● **EXTRACTED RECORDS**:
□ □ □ □

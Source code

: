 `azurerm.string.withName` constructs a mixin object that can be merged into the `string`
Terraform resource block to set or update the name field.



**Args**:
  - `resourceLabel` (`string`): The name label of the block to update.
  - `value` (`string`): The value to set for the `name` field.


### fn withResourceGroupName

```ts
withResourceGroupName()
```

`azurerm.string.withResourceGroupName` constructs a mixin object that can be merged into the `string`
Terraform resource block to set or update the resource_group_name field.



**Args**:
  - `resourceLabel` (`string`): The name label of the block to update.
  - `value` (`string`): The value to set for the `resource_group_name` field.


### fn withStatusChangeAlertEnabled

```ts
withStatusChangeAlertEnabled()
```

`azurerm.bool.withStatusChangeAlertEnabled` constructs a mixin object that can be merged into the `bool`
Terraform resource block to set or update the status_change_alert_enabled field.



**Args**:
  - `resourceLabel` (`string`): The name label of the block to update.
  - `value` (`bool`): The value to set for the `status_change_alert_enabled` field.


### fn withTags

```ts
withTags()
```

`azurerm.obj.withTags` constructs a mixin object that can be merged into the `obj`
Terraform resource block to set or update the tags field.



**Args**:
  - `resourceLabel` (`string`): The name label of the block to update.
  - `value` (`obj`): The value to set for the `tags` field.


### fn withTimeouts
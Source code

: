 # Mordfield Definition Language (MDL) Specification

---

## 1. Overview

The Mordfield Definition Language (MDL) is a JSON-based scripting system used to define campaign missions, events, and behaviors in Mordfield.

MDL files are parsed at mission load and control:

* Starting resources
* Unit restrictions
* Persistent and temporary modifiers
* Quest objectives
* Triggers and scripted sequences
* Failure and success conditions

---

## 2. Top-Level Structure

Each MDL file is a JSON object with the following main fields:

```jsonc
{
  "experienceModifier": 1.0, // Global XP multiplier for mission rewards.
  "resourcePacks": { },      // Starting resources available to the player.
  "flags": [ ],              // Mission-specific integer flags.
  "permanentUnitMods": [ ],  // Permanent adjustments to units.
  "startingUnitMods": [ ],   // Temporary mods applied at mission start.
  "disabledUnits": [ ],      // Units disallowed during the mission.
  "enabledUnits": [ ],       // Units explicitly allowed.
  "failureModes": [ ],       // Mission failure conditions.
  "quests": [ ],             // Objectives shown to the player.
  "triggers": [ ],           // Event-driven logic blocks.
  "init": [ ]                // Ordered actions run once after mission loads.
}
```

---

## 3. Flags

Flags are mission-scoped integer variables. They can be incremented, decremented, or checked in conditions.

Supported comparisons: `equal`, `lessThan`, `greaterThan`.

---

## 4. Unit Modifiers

□ □ □ □

Only lines with the word "into" should be collected from the material.

: `azurerm.string.withName` constructs a mixin object that can be merged into the `string`
`azurerm.string.withResourceGroupName` constructs a mixin object that can be merged into the `string`
`azurerm.bool.withStatusChangeAlertEnabled` constructs a mixin object that can be merged into the `bool`
`azurerm.obj.withTags` constructs a mixin object that can be merged into the `obj`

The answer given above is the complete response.